SOURCE DATA:

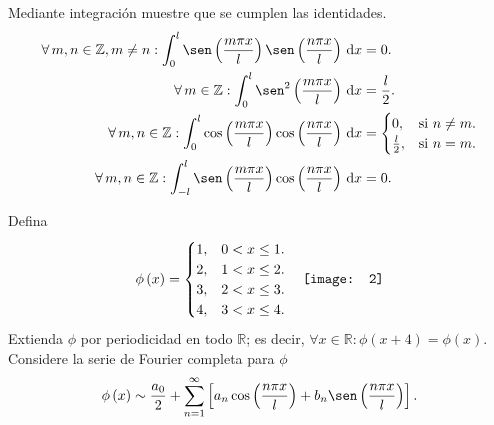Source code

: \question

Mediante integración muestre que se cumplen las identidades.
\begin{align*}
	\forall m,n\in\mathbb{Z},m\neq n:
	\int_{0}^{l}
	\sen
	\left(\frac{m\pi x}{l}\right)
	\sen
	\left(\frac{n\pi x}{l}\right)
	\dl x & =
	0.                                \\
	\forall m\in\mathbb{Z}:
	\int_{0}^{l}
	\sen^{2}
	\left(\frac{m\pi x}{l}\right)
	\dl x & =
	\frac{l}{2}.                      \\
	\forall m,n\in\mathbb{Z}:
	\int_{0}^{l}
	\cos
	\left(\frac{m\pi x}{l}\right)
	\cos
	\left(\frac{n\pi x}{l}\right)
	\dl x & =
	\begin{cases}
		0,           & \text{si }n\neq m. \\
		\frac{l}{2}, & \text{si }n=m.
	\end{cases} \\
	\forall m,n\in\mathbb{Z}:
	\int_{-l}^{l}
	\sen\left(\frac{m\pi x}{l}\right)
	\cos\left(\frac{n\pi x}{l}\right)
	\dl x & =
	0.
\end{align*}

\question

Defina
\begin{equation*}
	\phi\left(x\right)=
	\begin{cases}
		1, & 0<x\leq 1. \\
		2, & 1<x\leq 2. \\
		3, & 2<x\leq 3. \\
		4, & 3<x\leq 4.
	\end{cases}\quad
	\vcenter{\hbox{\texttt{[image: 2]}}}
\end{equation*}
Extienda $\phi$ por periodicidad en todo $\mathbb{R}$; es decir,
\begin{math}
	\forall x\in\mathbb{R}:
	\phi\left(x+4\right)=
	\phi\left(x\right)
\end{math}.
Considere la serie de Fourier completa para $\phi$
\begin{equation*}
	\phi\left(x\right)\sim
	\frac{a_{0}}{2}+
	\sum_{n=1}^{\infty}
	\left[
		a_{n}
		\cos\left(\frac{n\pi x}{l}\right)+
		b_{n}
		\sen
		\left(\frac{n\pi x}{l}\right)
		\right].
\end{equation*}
...
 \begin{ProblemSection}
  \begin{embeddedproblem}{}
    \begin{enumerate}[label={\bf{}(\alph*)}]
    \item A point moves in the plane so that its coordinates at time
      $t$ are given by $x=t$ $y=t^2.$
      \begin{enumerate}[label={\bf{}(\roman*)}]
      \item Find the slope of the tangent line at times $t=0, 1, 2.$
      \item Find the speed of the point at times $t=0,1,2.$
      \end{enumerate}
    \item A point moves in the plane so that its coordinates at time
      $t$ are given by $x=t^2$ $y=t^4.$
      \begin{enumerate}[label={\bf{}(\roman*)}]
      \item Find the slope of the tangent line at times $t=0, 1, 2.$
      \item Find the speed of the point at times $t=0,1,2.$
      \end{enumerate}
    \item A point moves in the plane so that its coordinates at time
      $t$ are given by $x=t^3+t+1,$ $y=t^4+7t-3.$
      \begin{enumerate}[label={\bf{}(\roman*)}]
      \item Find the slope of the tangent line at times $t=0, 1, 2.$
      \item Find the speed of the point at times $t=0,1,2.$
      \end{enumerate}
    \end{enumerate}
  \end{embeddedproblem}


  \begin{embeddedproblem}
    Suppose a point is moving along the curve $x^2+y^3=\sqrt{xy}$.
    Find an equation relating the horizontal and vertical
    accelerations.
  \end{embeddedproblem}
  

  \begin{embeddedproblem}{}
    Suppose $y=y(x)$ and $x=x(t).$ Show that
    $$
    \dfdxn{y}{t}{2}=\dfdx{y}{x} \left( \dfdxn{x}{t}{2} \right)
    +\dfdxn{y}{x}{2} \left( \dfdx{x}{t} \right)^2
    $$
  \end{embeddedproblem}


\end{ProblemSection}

DIRECTIONS:
Scan the data for lines containing "frac" and copy all of them.

EXERCISE OUTPUT:
	\left(\frac{m\pi x}{l}\right)
	\left(\frac{n\pi x}{l}\right)
	\left(\frac{m\pi x}{l}\right)
	\frac{l}{2}.                      \\
	\left(\frac{m\pi x}{l}\right)
	\left(\frac{n\pi x}{l}\right)
		\frac{l}{2}, & \text{si }n=m.
	\sen\left(\frac{m\pi x}{l}\right)
	\cos\left(\frac{n\pi x}{l}\right)
	\frac{a_{0}}{2}+
		\cos\left(\frac{n\pi x}{l}\right)+
		\left(\frac{n\pi x}{l}\right)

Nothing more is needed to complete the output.